[Saved entries]
────────────────────────────────────────

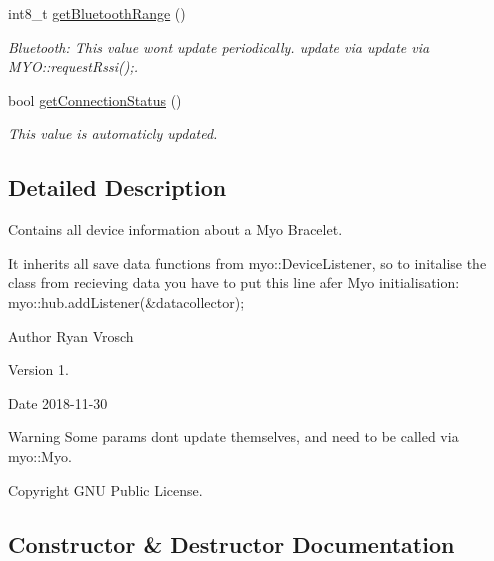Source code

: \begin{DoxyCompactItemize}
int8\+\_\+t \mbox{\hyperlink{class_data_collector_a4992b2e777defed813c7ce15a73bc84b}{get\+Bluetooth\+Range}} ()
\begin{DoxyCompactList}\small\item\em Bluetooth\+: This value wont update periodically. update via update via M\+Y\+O\+::request\+Rssi();. \end{DoxyCompactList}\item 
bool \mbox{\hyperlink{class_data_collector_a2dbac95176fb77c1714573e41ba4490f}{get\+Connection\+Status}} ()
\begin{DoxyCompactList}\small\item\em This value is automaticly updated. \end{DoxyCompactList}\end{DoxyCompactItemize}


\subsection{Detailed Description}
Contains all device information about a Myo Bracelet. 

It inherits all save data functions from myo\+::\+Device\+Listener, so to initalise the class from recieving data you have to put this line afer Myo initialisation\+: myo\+::hub.\+add\+Listener(\&datacollector); \begin{DoxyAuthor}{Author}
Ryan Vrosch 
\end{DoxyAuthor}
\begin{DoxyVersion}{Version}
1. 
\end{DoxyVersion}
\begin{DoxyDate}{Date}
2018-\/11-\/30 
\end{DoxyDate}
\begin{DoxyWarning}{Warning}
Some params dont update themselves, and need to be called via myo\+::\+Myo. 
\end{DoxyWarning}
\begin{DoxyCopyright}{Copyright}
G\+NU Public License. 
\end{DoxyCopyright}


\subsection{Constructor \& Destructor Documentation}
\mbox{\label{class_data_collector_a6f7eccfdf026a83317c386a18d16397d}}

────────────────────────────────────────

### What you should do:
Transcribe all of the entries word for word, but skip any pictures they contain.

### Result:
Source code

: \begin{DoxyCompactItemize}
int8\+\_\+t \mbox{\hyperlink{class_data_collector_a4992b2e777defed813c7ce15a73bc84b}{get\+Bluetooth\+Range}} ()
\begin{DoxyCompactList}\small\item\em Bluetooth\+: This value wont update periodically. update via update via M\+Y\+O\+::request\+Rssi();. \end{DoxyCompactList}\item 
bool \mbox{\hyperlink{class_data_collector_a2dbac95176fb77c1714573e41ba4490f}{get\+Connection\+Status}} ()
\begin{DoxyCompactList}\small\item\em This value is automaticly updated. \end{DoxyCompactList}\end{DoxyCompactItemize}


\subsection{Detailed Description}
Contains all device information about a Myo Bracelet. 

It inherits all save data functions from myo\+::\+Device\+Listener, so to initalise the class from recieving data you have to put this line afer Myo initialisation\+: myo\+::hub.\+add\+Listener(\&datacollector); \begin{DoxyAuthor}{Author}
Ryan Vrosch 
\end{DoxyAuthor}
\begin{DoxyVersion}{Version}
1. 
\end{DoxyVersion}
\begin{DoxyDate}{Date}
2018-\/11-\/30 
\end{DoxyDate}
\begin{DoxyWarning}{Warning}
Some params dont update themselves, and need to be called via myo\+::\+Myo. 
\end{DoxyWarning}
\begin{DoxyCopyright}{Copyright}
G\+NU Public License. 
\end{DoxyCopyright}


\subsection{Constructor \& Destructor Documentation}
\mbox{\label{class_data_collector_a6f7eccfdf026a83317c386a18d16397d}}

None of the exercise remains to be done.